* [WORK INSTRUCTION]
Whenever a line in the data contains "known", show that line.

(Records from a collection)
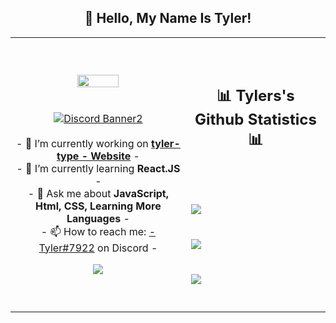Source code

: <h2 align="center">👋 Hello, My Name Is Tyler!</h2>
<p align="center">
<table align="center">
   <tr>
      <td>
         <p align="center">    
         <img align="center" src="https://i.ibb.co/37Rq9NG/tyler-gooder.png" width="50%"/></a><br/>
         <br/><br/>
            <a href="https://discord.gg/gjVjvwXBfQ"><img align="center" src="https://discordapp.com/api/guilds/888589469467422751/widget.png?style=banner2" alt="Discord Banner2"/></a>
         <br/><br/>
         - 🔭 I’m currently working on <strong><a href="https://itstylerrr.github.io/typing">tyler-type - Website</a></strong> -
         <br/>
         - 🌱 I’m currently learning <strong>React.JS</strong> -
         <br/>
         - 💬 Ask me about <strong>JavaScript, Html, CSS, Learning More Languages</strong> -
         <br/>
         - 📫 How to reach me: <a href="https://dsc.gg/gjVjvwXBfQ">-Tyler#7922</a> on Discord -
         <br/>
         <p align="center">                     
             <img align="center" src="https://github-readme-stats.vercel.app/api/top-langs/?username=itstylerrr&theme=radical&hide_border=true" />
         </p>  
      </td>
      <td>
      <br/><br/>
      <h2 align="center">📊 Tylers's Github Statistics 📊 </h2>   
         <br/><br/><br/>
         <img align="center" src="http://github-readme-streak-stats.herokuapp.com?user=itstylerrr&theme=radical&hide_border=true" />   
         <br/><br/><br/>
         <img align="center" src="https://github-readme-stats-taupe-two.vercel.app/api/wakatime?username=itstylerrr&hide_title=true&hide_border=true&langs_count=5&layout=compact&v=2.png"/><br/><br/><br/>
         <img align="center" src="https://github-readme-stats.vercel.app/api?username=itstylerrr&theme=radical&show_icons=true&hide_border=true" />
         <br/><br/><br/>         
      </td>
   </tr>
</table>
</p>
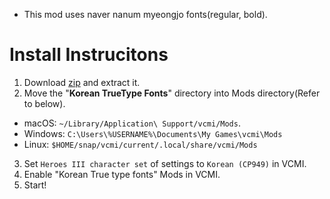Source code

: 
- This mod uses naver nanum myeongjo fonts(regular, bold).

# Install Instrucitons
1. Download [zip]() and extract it.
2. Move the "**Korean TrueType Fonts**" directory into Mods directory(Refer to below).
 - macOS: `~/Library/Application\ Support/vcmi/Mods`.
 - Windows: `C:\Users\%USERNAME%\Documents\My Games\vcmi\Mods`
 - Linux: `$HOME/snap/vcmi/current/.local/share/vcmi/Mods`
3. Set `Heroes III character set` of settings to `Korean (CP949)` in VCMI.
4. Enable "Korean True type fonts" Mods in VCMI.
5. Start!
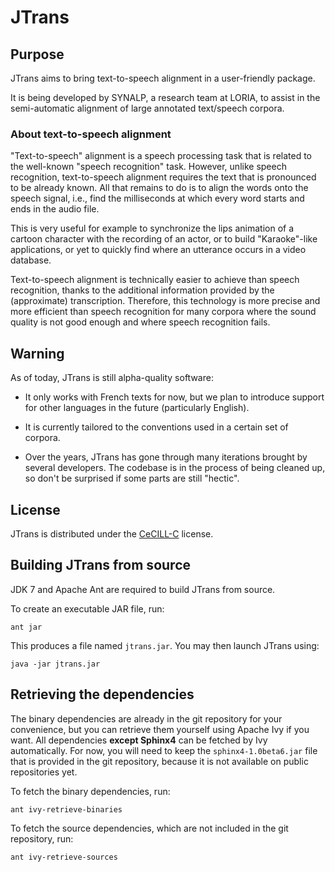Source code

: # JTrans

## Purpose

JTrans aims to bring text-to-speech alignment in a user-friendly package.

It is being developed by SYNALP, a research team at LORIA, to assist in the
semi-automatic alignment of large annotated text/speech corpora.

### About text-to-speech alignment

"Text-to-speech" alignment is a speech processing task that is related to the
well-known "speech recognition" task. However, unlike speech recognition,
text-to-speech alignment requires the text that is pronounced to be already
known. All that remains to do is to align the words onto the speech signal,
i.e., find the milliseconds at which every word starts and ends in the audio
file.

This is very useful for example to synchronize the lips animation of a cartoon
character with the recording of an actor, or to build "Karaoke"-like
applications, or yet to quickly find where an utterance occurs in a video
database.

Text-to-speech alignment is technically easier to achieve than speech
recognition, thanks to the additional information provided by the (approximate)
transcription. Therefore, this technology is more precise and more efficient
than speech recognition for many corpora where the sound quality is not good
enough and where speech recognition fails.

## Warning

As of today, JTrans is still alpha-quality software:

- It only works with French texts for now, but we plan to introduce support for
  other languages in the future (particularly English).

- It is currently tailored to the conventions used in a certain set of corpora.

- Over the years, JTrans has gone through many iterations brought by several
  developers. The codebase is in the process of being cleaned up, so don't be
  surprised if some parts are still "hectic".


## License

JTrans is distributed under the
[CeCILL-C](http://www.cecill.info/licences/Licence_CeCILL-C_V1-en.html)
license.


## Building JTrans from source

JDK 7 and Apache Ant are required to build JTrans from source.

To create an executable JAR file, run:

	ant jar

This produces a file named `jtrans.jar`. You may then launch JTrans using:

	java -jar jtrans.jar


## Retrieving the dependencies

The binary dependencies are already in the git repository for your convenience,
but you can retrieve them yourself using Apache Ivy if you want. All
dependencies **except Sphinx4** can be fetched by Ivy automatically.  For now,
you will need to keep the `sphinx4-1.0beta6.jar` file that is provided in the
git repository, because it is not available on public repositories yet.

To fetch the binary dependencies, run:

	ant ivy-retrieve-binaries

To fetch the source dependencies, which are not included in the git repository,
run:

	ant ivy-retrieve-sources

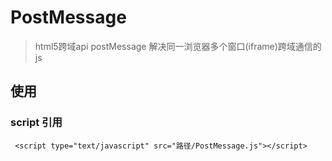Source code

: # PostMessage

> html5跨域api postMessage 解决同一浏览器多个窗口(iframe)跨域通信的js

## 使用

### script 引用
     <script type="text/javascript" src="路径/PostMessage.js"></script>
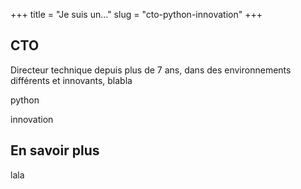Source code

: +++
title = "Je suis un..."
slug = "cto-python-innovation"
+++


## CTO

Directeur technique depuis plus de 7 ans, dans des environnements différents et innovants, blabla


python

innovation

## En savoir plus

lala
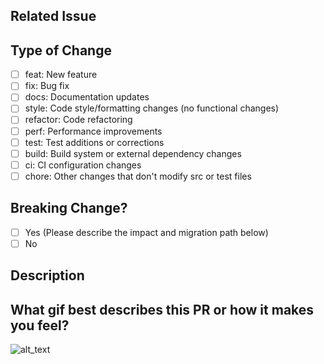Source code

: ## Related Issue

<!-- Link to the related issue(s) (e.g., Closes #123) -->

## Type of Change

<!-- Mark the appropriate option(s) with an [x] -->

- [ ] feat: New feature
- [ ] fix: Bug fix
- [ ] docs: Documentation updates
- [ ] style: Code style/formatting changes (no functional changes)
- [ ] refactor: Code refactoring
- [ ] perf: Performance improvements
- [ ] test: Test additions or corrections
- [ ] build: Build system or external dependency changes
- [ ] ci: CI configuration changes
- [ ] chore: Other changes that don't modify src or test files

## Breaking Change?

<!-- Will this change require updates to existing functionality? Mark with an [x] -->

- [ ] Yes (Please describe the impact and migration path below)
- [ ] No

## Description

<!-- Provide a brief description of the changes introduced by this PR -->

## What gif best describes this PR or how it makes you feel?

![alt_text](gif_link)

* [YOUR RESPONSE]
well-known "speech recognition" task. However, unlike speech recognition,
known. All that remains to do is to align the words onto the speech signal,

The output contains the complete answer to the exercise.